The influence of drought and rewetting on plant and soil nutrient dynamics
Lenaerts, B . 2020. University of Antwerp
Abstract
Global climate change is currently already impacting the world as we know it and will do so even more
in the future. An increase in the frequency of extreme weather events and intensification of the global
hydrological cycle are among the expected consequences. Changes in precipitation patterns and
altered evapotranspiration will lead to prolonged droughts in many regions.
In soils, when droughts come to an end, rewetting will typically cause a temporary pulse of numerous
microbial processes, known as the Birch effect. A prominent result is an elevated CO2 flux, which has
been studied extensively. Effects of these mineralization and soil processes on nutrients other than
carbon (to a lesser extent N and P) have been left aside. However, these other nutrients may play an
important role for plants that have been subjected to drought and their recovery after rewetting.
We examined the effect of rewetting on several relevant nutrients (N, P, K, Mg and Ca) in a mesocosm
environment with controlled irrigation and no natural precipitation. Eight different irrigation regimes
were imposed, varying between 1 and 60 days. Soil nutrient supply rates were measured with PRS
probes. Plant aboveground biomass was sampled right before the major rewetting event at day 60, a
week after and one month after this event. Nutrient supply rates in the soil and nutrient concentrations
in the plant aboveground biomass were compared.

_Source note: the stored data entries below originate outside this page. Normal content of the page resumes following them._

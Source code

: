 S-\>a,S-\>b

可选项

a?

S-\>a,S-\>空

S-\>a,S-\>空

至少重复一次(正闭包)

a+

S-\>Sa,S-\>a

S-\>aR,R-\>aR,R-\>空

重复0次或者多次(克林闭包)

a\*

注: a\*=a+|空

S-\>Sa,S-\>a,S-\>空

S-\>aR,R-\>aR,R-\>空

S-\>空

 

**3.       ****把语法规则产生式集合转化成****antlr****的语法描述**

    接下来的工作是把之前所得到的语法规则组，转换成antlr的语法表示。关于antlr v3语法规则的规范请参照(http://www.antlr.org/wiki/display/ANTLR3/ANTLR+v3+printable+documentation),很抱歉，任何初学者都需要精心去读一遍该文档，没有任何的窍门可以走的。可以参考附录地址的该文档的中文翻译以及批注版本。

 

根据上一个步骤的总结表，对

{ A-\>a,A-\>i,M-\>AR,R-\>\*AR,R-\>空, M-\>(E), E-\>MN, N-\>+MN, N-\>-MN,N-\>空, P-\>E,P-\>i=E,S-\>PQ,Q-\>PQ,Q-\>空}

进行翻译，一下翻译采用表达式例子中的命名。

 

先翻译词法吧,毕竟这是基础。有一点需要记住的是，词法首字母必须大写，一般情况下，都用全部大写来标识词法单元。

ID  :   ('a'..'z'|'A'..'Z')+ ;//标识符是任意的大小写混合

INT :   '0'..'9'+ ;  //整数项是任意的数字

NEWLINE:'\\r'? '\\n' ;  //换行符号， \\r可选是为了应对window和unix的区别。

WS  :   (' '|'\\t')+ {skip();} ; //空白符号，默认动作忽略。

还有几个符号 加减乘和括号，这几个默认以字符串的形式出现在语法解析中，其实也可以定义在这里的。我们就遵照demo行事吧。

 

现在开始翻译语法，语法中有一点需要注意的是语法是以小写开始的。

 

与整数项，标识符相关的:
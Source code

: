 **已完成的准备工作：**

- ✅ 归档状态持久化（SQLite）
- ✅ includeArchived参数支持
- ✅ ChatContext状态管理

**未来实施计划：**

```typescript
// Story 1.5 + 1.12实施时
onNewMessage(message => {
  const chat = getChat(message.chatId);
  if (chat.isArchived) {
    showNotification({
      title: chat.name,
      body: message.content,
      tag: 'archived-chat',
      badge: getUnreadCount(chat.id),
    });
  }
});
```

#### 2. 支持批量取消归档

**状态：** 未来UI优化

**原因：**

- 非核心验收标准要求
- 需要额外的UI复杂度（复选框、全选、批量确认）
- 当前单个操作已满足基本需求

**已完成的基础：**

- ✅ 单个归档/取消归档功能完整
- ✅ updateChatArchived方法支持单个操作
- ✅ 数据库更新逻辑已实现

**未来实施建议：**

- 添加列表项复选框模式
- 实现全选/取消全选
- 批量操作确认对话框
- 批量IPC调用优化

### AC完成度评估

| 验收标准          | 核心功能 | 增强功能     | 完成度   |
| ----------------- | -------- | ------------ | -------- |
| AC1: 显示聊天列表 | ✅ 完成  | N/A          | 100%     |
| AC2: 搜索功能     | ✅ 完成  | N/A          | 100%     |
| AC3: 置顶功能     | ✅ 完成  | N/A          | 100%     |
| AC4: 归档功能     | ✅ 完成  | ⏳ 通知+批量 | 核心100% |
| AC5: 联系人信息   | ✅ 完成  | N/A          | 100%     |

We found a positive trend with drought length in both the nutrient supply rates and the plant biomass,
indicating that post-drought recovery of plants might be mediated by nutrient release upon rewetting.
However, we did not find a significant difference between nutrient supply rates, or pre and post
rewetting in the plant aboveground biomass nutrients. We confirmed the Birch effect, but more
research remains necessary to disclose its exact impacts and underlying mechanisms.